Collected data entries:
-- Opening Marker --

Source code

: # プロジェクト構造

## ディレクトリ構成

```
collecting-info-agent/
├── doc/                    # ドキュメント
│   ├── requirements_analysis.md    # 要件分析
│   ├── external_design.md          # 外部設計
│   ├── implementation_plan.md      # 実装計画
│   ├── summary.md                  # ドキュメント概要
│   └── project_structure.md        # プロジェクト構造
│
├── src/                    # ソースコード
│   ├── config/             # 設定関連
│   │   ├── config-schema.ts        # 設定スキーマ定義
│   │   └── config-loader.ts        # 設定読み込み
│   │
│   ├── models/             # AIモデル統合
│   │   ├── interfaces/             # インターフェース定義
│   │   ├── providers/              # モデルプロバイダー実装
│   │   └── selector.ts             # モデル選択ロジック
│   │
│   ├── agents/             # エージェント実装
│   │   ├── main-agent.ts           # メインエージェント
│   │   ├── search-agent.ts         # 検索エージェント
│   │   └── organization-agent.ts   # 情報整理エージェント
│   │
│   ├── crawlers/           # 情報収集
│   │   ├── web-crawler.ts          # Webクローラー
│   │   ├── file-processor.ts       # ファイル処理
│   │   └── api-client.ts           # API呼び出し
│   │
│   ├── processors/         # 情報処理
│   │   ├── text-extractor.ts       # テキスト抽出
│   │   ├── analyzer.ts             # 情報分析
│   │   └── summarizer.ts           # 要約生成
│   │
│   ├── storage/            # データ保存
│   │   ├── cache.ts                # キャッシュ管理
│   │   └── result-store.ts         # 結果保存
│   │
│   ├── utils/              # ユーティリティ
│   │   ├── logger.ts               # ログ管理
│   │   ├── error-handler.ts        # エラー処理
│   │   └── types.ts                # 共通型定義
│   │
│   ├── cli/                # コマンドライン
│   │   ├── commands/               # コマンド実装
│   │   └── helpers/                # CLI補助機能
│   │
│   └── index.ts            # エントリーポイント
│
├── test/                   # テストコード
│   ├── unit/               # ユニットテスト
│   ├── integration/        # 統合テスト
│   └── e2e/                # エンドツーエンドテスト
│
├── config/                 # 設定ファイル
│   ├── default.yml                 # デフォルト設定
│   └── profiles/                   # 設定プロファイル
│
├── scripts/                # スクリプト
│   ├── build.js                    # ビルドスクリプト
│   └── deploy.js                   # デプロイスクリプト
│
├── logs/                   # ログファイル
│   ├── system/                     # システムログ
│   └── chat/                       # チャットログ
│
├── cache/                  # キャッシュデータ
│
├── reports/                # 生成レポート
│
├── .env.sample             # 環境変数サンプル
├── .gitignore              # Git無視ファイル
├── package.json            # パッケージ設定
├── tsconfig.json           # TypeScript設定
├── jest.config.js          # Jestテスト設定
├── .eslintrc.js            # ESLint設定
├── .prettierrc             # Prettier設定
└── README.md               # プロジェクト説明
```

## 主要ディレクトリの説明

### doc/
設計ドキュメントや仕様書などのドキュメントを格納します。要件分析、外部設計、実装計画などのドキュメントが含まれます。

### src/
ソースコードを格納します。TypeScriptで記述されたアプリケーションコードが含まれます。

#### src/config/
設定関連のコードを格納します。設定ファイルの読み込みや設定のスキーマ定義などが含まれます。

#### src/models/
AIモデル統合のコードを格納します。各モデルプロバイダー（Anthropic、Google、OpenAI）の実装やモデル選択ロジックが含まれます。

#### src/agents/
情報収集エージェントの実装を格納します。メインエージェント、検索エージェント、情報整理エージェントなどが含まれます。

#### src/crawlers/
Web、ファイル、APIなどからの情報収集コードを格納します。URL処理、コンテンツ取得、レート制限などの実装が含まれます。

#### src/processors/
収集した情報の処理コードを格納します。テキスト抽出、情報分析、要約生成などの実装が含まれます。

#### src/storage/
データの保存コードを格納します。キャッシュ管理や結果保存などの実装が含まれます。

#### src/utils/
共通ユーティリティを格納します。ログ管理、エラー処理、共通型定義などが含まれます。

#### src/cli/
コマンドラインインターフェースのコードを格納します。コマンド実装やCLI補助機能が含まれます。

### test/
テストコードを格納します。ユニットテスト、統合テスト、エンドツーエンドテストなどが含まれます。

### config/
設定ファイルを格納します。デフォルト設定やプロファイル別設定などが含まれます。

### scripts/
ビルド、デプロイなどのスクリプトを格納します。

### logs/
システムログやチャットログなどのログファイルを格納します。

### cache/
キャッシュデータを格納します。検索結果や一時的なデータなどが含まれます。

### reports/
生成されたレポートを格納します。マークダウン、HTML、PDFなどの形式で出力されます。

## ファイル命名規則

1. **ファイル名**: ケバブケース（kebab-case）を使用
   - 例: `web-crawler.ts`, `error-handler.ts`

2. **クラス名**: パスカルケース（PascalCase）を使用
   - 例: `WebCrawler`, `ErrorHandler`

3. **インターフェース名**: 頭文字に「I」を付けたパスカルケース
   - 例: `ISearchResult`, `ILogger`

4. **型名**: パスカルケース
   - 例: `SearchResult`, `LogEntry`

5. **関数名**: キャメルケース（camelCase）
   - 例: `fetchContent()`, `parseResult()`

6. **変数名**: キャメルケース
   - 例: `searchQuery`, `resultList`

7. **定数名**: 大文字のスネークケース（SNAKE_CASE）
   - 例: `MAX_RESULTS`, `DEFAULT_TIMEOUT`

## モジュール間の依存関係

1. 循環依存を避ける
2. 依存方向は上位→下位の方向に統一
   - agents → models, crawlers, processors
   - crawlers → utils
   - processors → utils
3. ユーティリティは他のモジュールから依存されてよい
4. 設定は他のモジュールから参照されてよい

-- Closing Marker --

* DIRECTIONS FOR THIS TASK *
Print exactly, and only, the lines from the line that contains "1. 循環依存を避ける" through the last line of the records.

* SOLVED EXERCISE *
1. 循環依存を避ける
2. 依存方向は上位→下位の方向に統一
   - agents → models, crawlers, processors
   - crawlers → utils
   - processors → utils
3. ユーティリティは他のモジュールから依存されてよい
4. 設定は他のモジュールから参照されてよい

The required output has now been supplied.